Guerre en UkraineÀ Boutcha, retour difficile à une certaine normalité
Des habitants de la banlieue de Kiev, devenue un symbole de la brutalité des forces russes, ont retrouvé un semblant de vie normale.
Dans une cour à l’arrière d’une grande maison de Boutcha, banlieue de Kiev devenue un symbole de la brutalité des forces russes, Maxime dîne ce soir-là, au calme, avec son épouse et ses voisins.
Il y a environ trois mois, des soldats russes fouillaient sa maison et dormaient dans la chambre d’enfants. La famille était partie à l’époque: Anna, la maman, se trouvait en Roumanie et Maxime avait emmené les deux enfants dans une zone plus sûre de l’Ouest ukrainien, après le début de l’invasion russe, le 24 février.
Aujourd’hui, toute la famille est réunie autour de la table et Maxime, un webdesigner âgé de 36 ans, observe: «Dans cette atmosphère, je me sens comme si rien ne pouvait arriver et que la vie est normale. Mais nous savons qu’il y a une guerre et qu’aucun endroit n’est sûr en Ukraine en ce moment».
Abri de soldats russes
Sa maison, une bâtisse neuve de deux étages, n’a subi que des dommages mineurs durant l’occupation russe. Elle est située en bordure de Boutcha, banlieue au nord-ouest de Kiev, où d’autres familles avec de jeunes enfants venues de la capitale ont choisi de s’installer pour goûter une vie plus tranquille.
«Les soldats russes ont dormi dans notre maison deux ou trois nuits, ont tout mangé dans notre frigo et nous ont laissé ceci», dit-il en montrant un paquet de ration militaire russe.
En février, l’armée russe, qui tentait alors d’encercler Kiev, a pénétré dans Boutcha. Quand les forces en ont repris le contrôle un mois plus tard, des atrocités commises contre des civils ont été mises au jour. Le 2 avril, des journalistes de l’AFP ont découvert dans la rue Iablounska 20 corps de civils abattus.
Dans cette même rue, trois mois plus tard, des enfants se promènent, écouteurs sur les oreilles, des hommes rentrent du travail et d’autres s’activent à réparer les dégâts des combats.
Devant un immeuble, une femme blonde a les yeux fixés sur les cicatrices laissées sur l’édifice par des tirs d’artillerie, puis tourne la tête et soupire.

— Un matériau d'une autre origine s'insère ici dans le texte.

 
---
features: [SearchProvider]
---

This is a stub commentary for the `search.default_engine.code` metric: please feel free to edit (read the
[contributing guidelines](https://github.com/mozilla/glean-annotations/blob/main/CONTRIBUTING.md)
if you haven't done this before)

À quelques kilomètres de la rue Iablounska, une voisine de Maxime et Anna, Nastya Glyieva, pâtissière de 36 ans, se trouvait elle-aussi en Roumanie, quand les soldats russes sont arrivés à Boutcha.
Pour ne pas rester prisonnière des informations, elle a travaillé comme bénévole à Filaret, une gare routière de Bucarest, devenue un point de transit pour les réfugiés ukrainiens.

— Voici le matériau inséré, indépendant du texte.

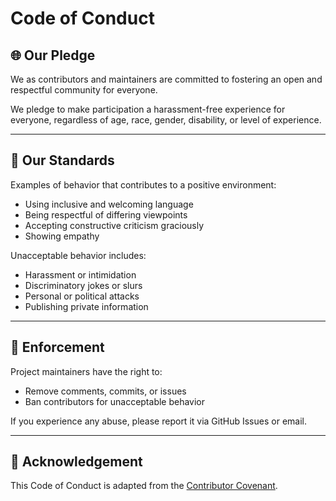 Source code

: # Code of Conduct

## 🌐 Our Pledge

We as contributors and maintainers are committed to fostering an open and respectful community for everyone.

We pledge to make participation a harassment-free experience for everyone, regardless of age, race, gender, disability, or level of experience.

---

## 💬 Our Standards

Examples of behavior that contributes to a positive environment:
- Using inclusive and welcoming language
- Being respectful of differing viewpoints
- Accepting constructive criticism graciously
- Showing empathy

Unacceptable behavior includes:
- Harassment or intimidation
- Discriminatory jokes or slurs
- Personal or political attacks
- Publishing private information

---

## 🚨 Enforcement

Project maintainers have the right to:
- Remove comments, commits, or issues
- Ban contributors for unacceptable behavior

If you experience any abuse, please report it via GitHub Issues or email.

---

## 🙏 Acknowledgement

This Code of Conduct is adapted from the [Contributor Covenant](https://www.contributor-covenant.org).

«L’enseignante de ma fille de 11 ans et toute sa famille ont été tués», confie-t-elle. «Et je ne sais pas comment lui dire cela». «Quasiment tous les jours nous entendons retentir des engins explosifs désamorcés par notre armée», ajoute-t-elle. «Au début, cela me faisait sursauter, mais maintenant c’est devenu normal.»

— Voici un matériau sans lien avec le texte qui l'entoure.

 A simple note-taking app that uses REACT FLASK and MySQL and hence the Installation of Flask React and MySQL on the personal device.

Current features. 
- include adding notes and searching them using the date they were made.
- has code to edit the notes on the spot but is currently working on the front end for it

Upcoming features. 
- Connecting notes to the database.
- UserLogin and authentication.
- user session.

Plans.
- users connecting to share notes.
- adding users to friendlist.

Sa maison, achetée il y a un an, a été épargnée par les combats. Son beau-frère, Dmitri Gliev, est venu y habiter. Ce cuisinier âgé de 20 ans a vécu auparavant quasiment un mois sous occupation russe dans son petit village près de Tchernobyl, repris depuis par les forces ukrainiennes.
«Fin février, nous étions sous complète occupation, il y avait plus de mille Russes dans notre village», raconte Dmitri. «On nous a dit que ça ne durerait pas longtemps mais ils sont restés là pendant un mois.»
«Au début, j’avais très peur, j’avais mis mon matelas dans la salle de bains et je suis resté là durant trois jours», poursuit-il. «Nous faisions notre farine nous-mêmes avec du blé et nous cuisions le pain confectionné avec». Dmitri est à présent chargé du barbecue pour le dîner chez Maxime.
«S’ils avaient pris Kiev, il n’y aurait plus d’Ukraine, de liberté, de culture ukrainienne, juste «une petite Russie», observe Maxime. «Mais moi je ne vivrais jamais dans un pays comme ça.»